Да, мой муж дал понять, что еще одна встреча, и от Самойлова могло ничего не остаться. Взгляд случайно зацепился за левое ухо: раньше в нем была серьга с бриллиантом, а сейчас не было мочки.
— Что это? — кивнула на находку, хмурясь.
— Беспокоишься?
— Нет. Просто любопытство.
— Неважно. Это мои личные разборки, — подмигнул даже. — Ярина, ты любишь Нагорного?
Вопрос заставил меня нервно икнуть и ухватиться за чашку с чаем, пряча эмоции.
— Это не твое дело, не находишь?
— Не мое, но… Если ты не хочешь с ним жить и выполнять заветы старика…
Артур, кажется, знал про завещание, но молчал: скрывал даже от отца. У него на уме своя игра, но какая?
— Ну, раз ты знаешь, то понимаешь, что Свят меня никогда не отпустит, хоть тысячу спектаклей перед ним разыграй. Там, в отеле, ты же специально все это сделал, да? Чтобы моему мужу предоставить доказательства нашей связи? — нарисовала в воздухе кавычки.
— Да, — ответил честно. — Другого способа не было.
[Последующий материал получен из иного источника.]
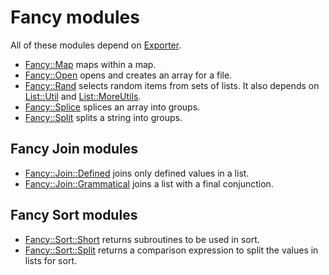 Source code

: # Fancy modules

All of these modules depend on [Exporter](https://metacpan.org/pod/Exporter).

* [Fancy::Map](Map.pm) maps within a map.
* [Fancy::Open](Open.pm) opens and creates an array for a file.
* [Fancy::Rand](Rand.pm) selects random items from sets of lists. It also depends on [List::Util](https://metacpan.org/pod/List::Util) and [List::MoreUtils](https://metacpan.org/pod/List::MoreUtils).
* [Fancy::Splice](Splice.pm) splices an array into groups.
* [Fancy::Split](Split.pm) splits a string into groups.

## Fancy Join modules

* [Fancy::Join::Defined](Join/Defined.pm) joins only defined values in a list.
* [Fancy::Join::Grammatical](Join/Grammatical.pm) joins a list with a final conjunction.

## Fancy Sort modules

* [Fancy::Sort::Short](Sort/Short.pm) returns subroutines to be used in sort.
* [Fancy::Sort::Split](Sort/Split.pm) returns a comparison expression to split the values in lists for sort.

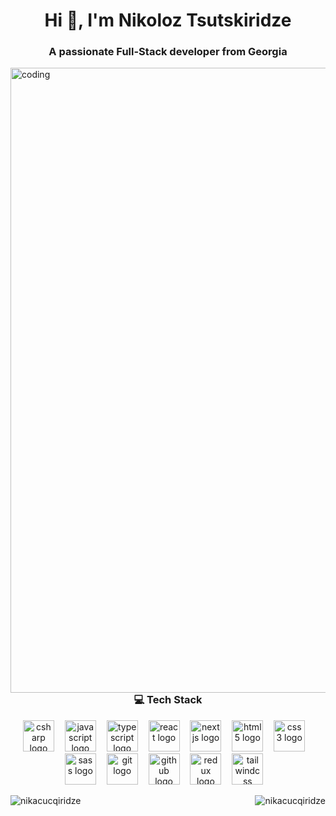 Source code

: 
<h1 align="center">Hi 👋, I'm Nikoloz Tsutskiridze</h1>
<h3 align="center">A passionate Full-Stack developer from Georgia</h3>

<img align="right" alt="coding" width="1000" src="https://camo.githubusercontent.com/069e3ef2850e722ccaef748bf8cdadafeed9fd4a9ee1436daebd7e820f4402a7/68747470733a2f2f666972656261736573746f726167652e676f6f676c65617069732e636f6d2f76302f622f666c6578692d636f64696e672e61707073706f742e636f6d2f6f2f64656d706769372d35323066386435662d363364342d343435332d383832322d6462633134396165323766382e6769663f616c743d6d6564696126746f6b656e3d39316330633762322d393363332d343032392d623031312d316138373033633537333064">





<h3 align="center">💻 Tech Stack</h3>
<div align="center">
  <img src="https://cdn.jsdelivr.net/gh/devicons/devicon/icons/csharp/csharp-original.svg" height="50" width="50"alt="csharp logo"  />
  <img width="9" />
  <img src="https://cdn.jsdelivr.net/gh/devicons/devicon/icons/javascript/javascript-original.svg" height="50" width="50" alt="javascript logo"  />
  <img width="9"  />
  <img src="https://cdn.jsdelivr.net/gh/devicons/devicon/icons/typescript/typescript-original.svg" height="50" width="50" alt="typescript logo"  />
  <img width="9" />
  <img src="https://cdn.jsdelivr.net/gh/devicons/devicon/icons/react/react-original.svg"height="50" width="50" alt="react logo"  />
  <img width="9" />
  <img src="https://cdn.jsdelivr.net/gh/devicons/devicon/icons/nextjs/nextjs-original.svg" height="50" width="50" alt="nextjs logo"  />
  <img width="9" />
  <img src="https://cdn.jsdelivr.net/gh/devicons/devicon/icons/html5/html5-original.svg" height="50" width="50"" alt="html5 logo"  />
  <img width="9" />
  <img src="https://cdn.jsdelivr.net/gh/devicons/devicon/icons/css3/css3-original.svg" height="50" width="50"alt="css3 logo"  />
  <img width="9" />
  <img src="https://cdn.jsdelivr.net/gh/devicons/devicon/icons/sass/sass-original.svg" height="50" width="50"alt="sass logo"  />
  <img width="9" />
  <img src="https://cdn.jsdelivr.net/gh/devicons/devicon/icons/git/git-original.svg"height="50" width="50" alt="git logo"  />
  <img width="9" />
  <img src="https://cdn.jsdelivr.net/gh/devicons/devicon/icons/github/github-original.svg" height="50" width="50" alt="github logo"  />
  <img width="9" />
  <img src="https://cdn.jsdelivr.net/gh/devicons/devicon/icons/redux/redux-original.svg" height="50" width="50" alt="redux logo"  />
  <img width="9" />
  <img src="https://cdn.jsdelivr.net/gh/devicons/devicon/icons/tailwindcss/tailwindcss-original-wordmark.svg" height="50" width="50" alt="tailwindcss logo"  />
  <img width="9" />
</div>



<p><img align="left" src="https://github-readme-streak-stats.herokuapp.com/?user=Nikoloz-tsutskiridze&" alt="nikacucqiridze" /></p>
<p><img align="right" src="https://github-readme-stats.vercel.app/api/top-langs?username=Nikoloz-tsutskiridze&show_icons=true&locale=en&layout=compact" alt="nikacucqiridze" /></p>

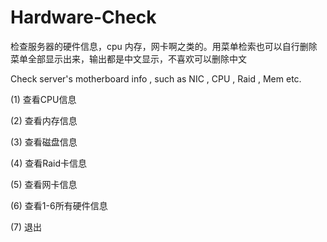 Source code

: # Hardware-Check
检查服务器的硬件信息，cpu 内存，网卡啊之类的。用菜单检索也可以自行删除菜单全部显示出来，输出都是中文显示，不喜欢可以删除中文

Check server's motherboard info , such as NIC , CPU , Raid , Mem etc.

(1) 查看CPU信息

(2) 查看内存信息

(3) 查看磁盘信息

(4) 查看Raid卡信息

(5) 查看网卡信息

(6) 查看1-6所有硬件信息

(7) 退出
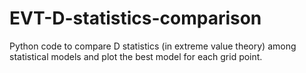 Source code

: # EVT-D-statistics-comparison
Python code to compare D statistics (in extreme value theory) among statistical models and plot the best model for each grid point. 
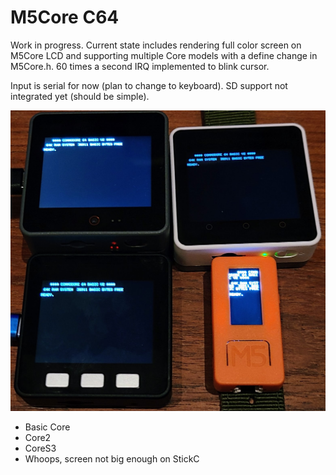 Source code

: # M5Core C64 #

Work in progress.  Current state includes rendering full color screen on M5Core LCD and supporting multiple Core models with a define change in M5Core.h.  60 times a second IRQ implemented to blink cursor.   

Input is serial for now (plan to change to keyboard).
SD support not integrated yet (should be simple).

![](m5cores.jpg)

* Basic Core
* Core2
* CoreS3
* Whoops, screen not big enough on StickC
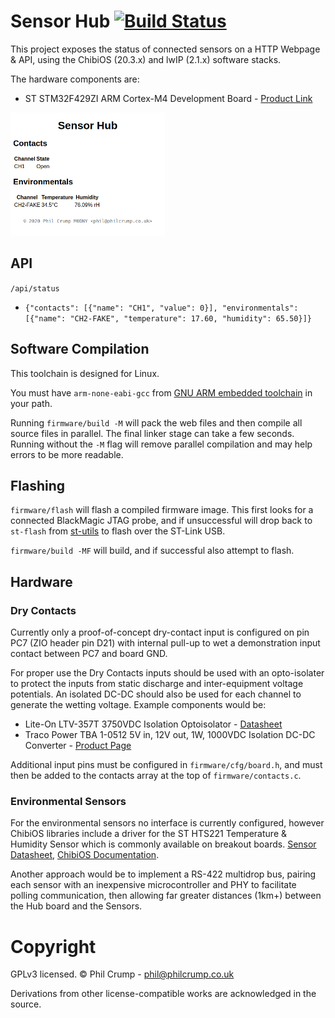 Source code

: # Sensor Hub [![Build Status](https://travis-ci.org/philcrump/stm32-sensor-hub.svg?branch=master)](https://travis-ci.org/philcrump/stm32-sensor-hub)

This project exposes the status of connected sensors on a HTTP Webpage & API, using the ChibiOS (20.3.x) and lwIP (2.1.x) software stacks.

The hardware components are:

* ST STM32F429ZI ARM Cortex-M4 Development Board - [Product Link](https://www.st.com/en/evaluation-tools/nucleo-f429zi.html)

<p float="center">
  <img src="/images/web-screenshot.png" width="49%" />
</p>

## API

`/api/status`
* `{"contacts": [{"name": "CH1", "value": 0}], "environmentals": [{"name": "CH2-FAKE", "temperature": 17.60, "humidity": 65.50}]}`

## Software Compilation

This toolchain is designed for Linux.

You must have `arm-none-eabi-gcc` from [GNU ARM embedded toolchain](https://developer.arm.com/tools-and-software/open-source-software/developer-tools/gnu-toolchain/gnu-rm/downloads) in your path.

Running `firmware/build -M` will pack the web files and then compile all source files in parallel. The final linker stage can take a few seconds. Running without the `-M` flag will remove parallel compilation and may help errors to be more readable.

## Flashing

`firmware/flash` will flash a compiled firmware image. This first looks for a connected BlackMagic JTAG probe, and if unsuccessful will drop back to `st-flash` from [st-utils](https://github.com/stlink-org/stlink) to flash over the ST-Link USB.

`firmware/build -MF` will build, and if successful also attempt to flash.

## Hardware

### Dry Contacts

Currently only a proof-of-concept dry-contact input is configured on pin PC7 (ZIO header pin D21) with internal pull-up to wet a demonstration input contact between PC7 and board GND.

For proper use the Dry Contacts inputs should be used with an opto-isolater to protect the inputs from static discharge and inter-equipment voltage potentials. An isolated DC-DC should also be used for each channel to generate the wetting voltage. Example components would be:

* Lite-On LTV-357T 3750VDC Isolation Optoisolator - [Datasheet](https://optoelectronics.liteon.com/upload/download/DS70-2001-012/LTV-357T%20series%20201606.pdf)
* Traco Power TBA 1-0512 5V in, 12V out, 1W, 1000VDC Isolation DC-DC Converter - [Product Page](https://www.tracopower.com/int/model/tba-1-0512)

Additional input pins must be configured in `firmware/cfg/board.h`, and must then be added to the contacts array at the top of `firmware/contacts.c`.

### Environmental Sensors

For the environmental sensors no interface is currently configured, however ChibiOS libraries include a driver for the ST HTS221 Temperature & Humidity Sensor which is commonly available on breakout boards. [Sensor Datasheet](https://www.st.com/resource/en/datasheet/hts221.pdf), [ChibiOS Documentation](http://chibiforge.org/doc/20.3/ex/group___h_t_s221.html).

Another approach would be to implement a RS-422 multidrop bus, pairing each sensor with an inexpensive microcontroller and PHY to facilitate polling communication, then allowing far greater distances (1km+) between the Hub board and the Sensors.

# Copyright

GPLv3 licensed. © Phil Crump - phil@philcrump.co.uk

Derivations from other license-compatible works are acknowledged in the source.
Прости.
— Вы с отцом разрушили мою жизнь.
— Ну, — Артур откинулся на спинку стула и развел руками, — Нагорный тоже постарался. Ему бы свою взрывоопасность подрегулировать, и цены ему не было бы. Я лично за мир, бизнес и деньги, но твой отец — гребаный Монтекки, — рассмеялся.
— Артур, нет такого предложения, которое ты мог бы мне сделать и получить согласие.
— А если сделку? Свобода, полная и безоговорочная. Выходи за меня замуж. А после смерти твоего отца — развод с хорошей финансовой компенсацией. Если Дмитрию Владимировичу так охота увидеть нас женатыми, то давай уважим старика!
— Я замужем и разводиться не собираюсь.
Как же я устала от всех этих интриг и многоходовок.
— Всегда можно стать вдовой, — улыбнулся, а в глазах блеснуло сталью.
— Ты шутишь? — ошеломленно переспросила.
— Конечно, — неискренне рассмеялся.
Я ему не верила. Наверное, нужно объяснить на более понятном языке.
— Артур, я не выйду за тебя никогда, а если с моим мужем что-то случится, я тебя убью. Будешь всю жизнь ходить и оглядываться.
Он смотрел на меня примерно минуту: остро, внимательно, до сердца пытался добраться.
— Любишь его, — вынес вердикт. — Все-таки любишь.
— Не в этом дело, — возразила я.
— В этом, именно в этом, Яри, — Артур поднялся. — Больше не побеспокою. Совет, как говорится, да любовь.
Я тоже хотела уйти, только официанту махнула, чтобы рассчитал, но за столик вернулась мама. Теперь мне понятно, откуда неожиданное желание встретиться и эти душевные разговоры. Артур приказал. Только мать, как всегда, пешка в руках сильных мира сего. Никто ее не посвящал в тайны Мадридского двора. Вероятно, для нее самая большая ценность — дорогой старшей дочери добыть желанного мужчину. Плевать, что он женат на младшей и равнодушен к ее первенцу. Главное, дитятко задобрить.
— Мама, а ты вообще меня любишь? — наверное, нужно было давно задать этот вопрос.